The record shows that on October 24, 1956, at the time of the first arrest, Officer Baker opened the door of the house with a key, and at the time of the second arrest, he broke the door down. He did not first demand entrance or explain his purpose for entering on either of these occasions. Appellants argue that this was a violation of sections 841 and 844 of the Penal Code, which require that before an arrest is made by a peace officer, he must first demand admittance and then explain the purpose for which admission is desired.  However, in People v. Maddox, 46 Cal.2d 301, 305, 306 [ 294 P.2d 6], the court held that the requirements of section 841 of the Penal Code are analogous to the requirements of section 844; that if the officer has reasonable grounds to make an arrest, a violation of section 841 would be unrelated and collateral to the securing of evidence by a search incident to the arrest, for what the search turns up will in no way depend on whether the officer informed "the person to be arrested of the intention to arrest him, of the cause of the arrest and the authority to make it." It was further held that:
". . . [s]ince the officer's right to invade defendant's privacy clearly appears, there is no compelling need for strict compliance with the requirements of section 844 to protect basic constitutional guarantees. ( Cf. People v. Boyles, supra, 45 Cal.2d 652, 656 [ 290 P.2d 535]; People v. Cahan, supra, 44 Cal.2d 434, 442 [ 282 P.2d 905, 50 A.L.R.2d 513], footnote.) We conclude therefore that when there is reasonable cause to make an arrest and search and the facts known to him before his entry are not inconsistent with a good faith belief on the part of the officer that compliance with section 844 is excused, his failure to comply with the formal requirements of that section does not justify the exclusion of the evidence he obtains."

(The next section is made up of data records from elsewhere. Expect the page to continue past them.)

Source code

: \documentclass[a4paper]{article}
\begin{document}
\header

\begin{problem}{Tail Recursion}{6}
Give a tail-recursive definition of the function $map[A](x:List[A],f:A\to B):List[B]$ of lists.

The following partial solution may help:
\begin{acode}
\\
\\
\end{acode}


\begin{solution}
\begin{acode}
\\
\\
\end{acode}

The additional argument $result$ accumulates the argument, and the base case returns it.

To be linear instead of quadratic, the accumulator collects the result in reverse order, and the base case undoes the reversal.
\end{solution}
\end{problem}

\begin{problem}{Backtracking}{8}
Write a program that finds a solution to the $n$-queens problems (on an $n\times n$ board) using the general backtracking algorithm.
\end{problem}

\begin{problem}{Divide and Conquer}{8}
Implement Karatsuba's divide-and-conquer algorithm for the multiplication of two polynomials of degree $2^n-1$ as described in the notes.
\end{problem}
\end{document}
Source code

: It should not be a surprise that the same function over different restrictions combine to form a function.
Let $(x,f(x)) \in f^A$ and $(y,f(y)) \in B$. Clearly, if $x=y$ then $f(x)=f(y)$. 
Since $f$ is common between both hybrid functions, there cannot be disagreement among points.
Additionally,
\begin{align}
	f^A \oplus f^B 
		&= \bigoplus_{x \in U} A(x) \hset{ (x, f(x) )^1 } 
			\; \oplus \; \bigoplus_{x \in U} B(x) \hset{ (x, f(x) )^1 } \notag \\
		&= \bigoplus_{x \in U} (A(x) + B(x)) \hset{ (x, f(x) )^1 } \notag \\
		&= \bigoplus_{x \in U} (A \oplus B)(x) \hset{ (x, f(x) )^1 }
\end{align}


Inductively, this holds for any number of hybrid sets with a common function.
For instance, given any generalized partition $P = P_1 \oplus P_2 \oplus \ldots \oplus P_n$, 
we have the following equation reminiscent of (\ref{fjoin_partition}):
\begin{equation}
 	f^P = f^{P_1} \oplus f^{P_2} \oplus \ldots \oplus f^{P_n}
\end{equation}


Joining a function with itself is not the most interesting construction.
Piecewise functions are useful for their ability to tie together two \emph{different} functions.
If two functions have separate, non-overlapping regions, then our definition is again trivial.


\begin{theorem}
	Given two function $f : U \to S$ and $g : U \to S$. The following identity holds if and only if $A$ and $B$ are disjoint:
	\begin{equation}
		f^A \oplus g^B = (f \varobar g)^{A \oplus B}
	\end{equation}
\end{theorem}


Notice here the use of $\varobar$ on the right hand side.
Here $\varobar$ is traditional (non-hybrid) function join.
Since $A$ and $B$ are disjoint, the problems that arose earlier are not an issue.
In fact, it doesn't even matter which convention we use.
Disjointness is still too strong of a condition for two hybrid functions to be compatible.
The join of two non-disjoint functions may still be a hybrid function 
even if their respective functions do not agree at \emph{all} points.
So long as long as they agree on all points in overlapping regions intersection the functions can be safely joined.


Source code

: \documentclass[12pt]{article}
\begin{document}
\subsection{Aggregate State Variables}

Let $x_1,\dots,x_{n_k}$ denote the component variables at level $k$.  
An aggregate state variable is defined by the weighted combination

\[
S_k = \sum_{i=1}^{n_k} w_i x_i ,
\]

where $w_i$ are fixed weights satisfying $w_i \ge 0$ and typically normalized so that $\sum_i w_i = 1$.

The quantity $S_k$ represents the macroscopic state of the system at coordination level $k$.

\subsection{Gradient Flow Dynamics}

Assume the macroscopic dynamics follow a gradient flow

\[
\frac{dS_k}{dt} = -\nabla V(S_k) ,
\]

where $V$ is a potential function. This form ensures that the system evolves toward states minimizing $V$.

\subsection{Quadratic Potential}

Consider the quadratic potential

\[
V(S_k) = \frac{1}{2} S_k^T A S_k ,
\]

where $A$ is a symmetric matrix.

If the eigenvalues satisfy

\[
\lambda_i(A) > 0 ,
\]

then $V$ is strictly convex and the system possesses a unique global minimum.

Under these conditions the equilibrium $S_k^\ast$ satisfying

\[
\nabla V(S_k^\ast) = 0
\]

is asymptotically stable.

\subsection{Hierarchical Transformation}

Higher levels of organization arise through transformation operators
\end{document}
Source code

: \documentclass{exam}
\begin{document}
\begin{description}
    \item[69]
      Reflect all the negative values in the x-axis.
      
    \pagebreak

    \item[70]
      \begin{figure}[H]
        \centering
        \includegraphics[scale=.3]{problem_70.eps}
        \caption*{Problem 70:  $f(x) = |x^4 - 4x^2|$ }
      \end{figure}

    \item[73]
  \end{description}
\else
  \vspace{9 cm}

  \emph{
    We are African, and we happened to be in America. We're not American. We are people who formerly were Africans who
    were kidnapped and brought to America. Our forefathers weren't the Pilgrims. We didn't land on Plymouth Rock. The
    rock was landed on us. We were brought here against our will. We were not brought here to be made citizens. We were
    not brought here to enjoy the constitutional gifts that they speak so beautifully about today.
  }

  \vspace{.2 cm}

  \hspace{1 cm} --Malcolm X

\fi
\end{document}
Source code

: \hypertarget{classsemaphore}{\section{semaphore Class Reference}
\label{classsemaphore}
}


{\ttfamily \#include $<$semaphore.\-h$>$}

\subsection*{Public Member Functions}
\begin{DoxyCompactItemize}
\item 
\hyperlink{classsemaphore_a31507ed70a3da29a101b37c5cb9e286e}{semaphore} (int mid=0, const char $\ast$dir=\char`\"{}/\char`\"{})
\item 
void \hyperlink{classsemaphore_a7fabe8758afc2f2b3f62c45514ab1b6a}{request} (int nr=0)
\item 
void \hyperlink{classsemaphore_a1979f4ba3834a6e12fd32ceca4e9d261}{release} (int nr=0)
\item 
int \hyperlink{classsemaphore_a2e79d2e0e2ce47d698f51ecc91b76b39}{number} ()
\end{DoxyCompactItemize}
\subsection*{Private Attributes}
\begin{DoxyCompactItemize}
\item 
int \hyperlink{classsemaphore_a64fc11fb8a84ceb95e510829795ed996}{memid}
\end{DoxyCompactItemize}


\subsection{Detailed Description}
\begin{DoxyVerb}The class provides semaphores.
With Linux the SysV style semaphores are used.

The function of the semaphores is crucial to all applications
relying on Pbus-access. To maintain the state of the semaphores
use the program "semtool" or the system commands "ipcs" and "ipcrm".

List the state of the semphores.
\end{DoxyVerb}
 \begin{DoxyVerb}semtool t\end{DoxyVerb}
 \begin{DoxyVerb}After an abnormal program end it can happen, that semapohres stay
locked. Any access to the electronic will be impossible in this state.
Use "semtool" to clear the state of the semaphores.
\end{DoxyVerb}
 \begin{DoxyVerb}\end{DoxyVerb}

 In the instant case it was reasonable for Baker and Hicks to assume that if they knocked on the door at the time of the first arrest, there would have been no opportunity to apprehend appellants in the act of performing an abortion, and further that the appellants would have an opportunity to escape or dispose of relevant evidence. At the time of the second arrest, Baker knew that defendant Milton Ramsey had been released on "high bail" and that he had previously been convicted of assault with intent to commit murder. Under the circumstances, we conclude that the entry in both cases was not unlawful.
The judgments are affirmed.
Assigned by Chairman of Judicial Council.
Appellants' petition for a hearing by the Supreme Court was denied March 19, 1958. Carter, J., was of the opinion that the petition should be granted.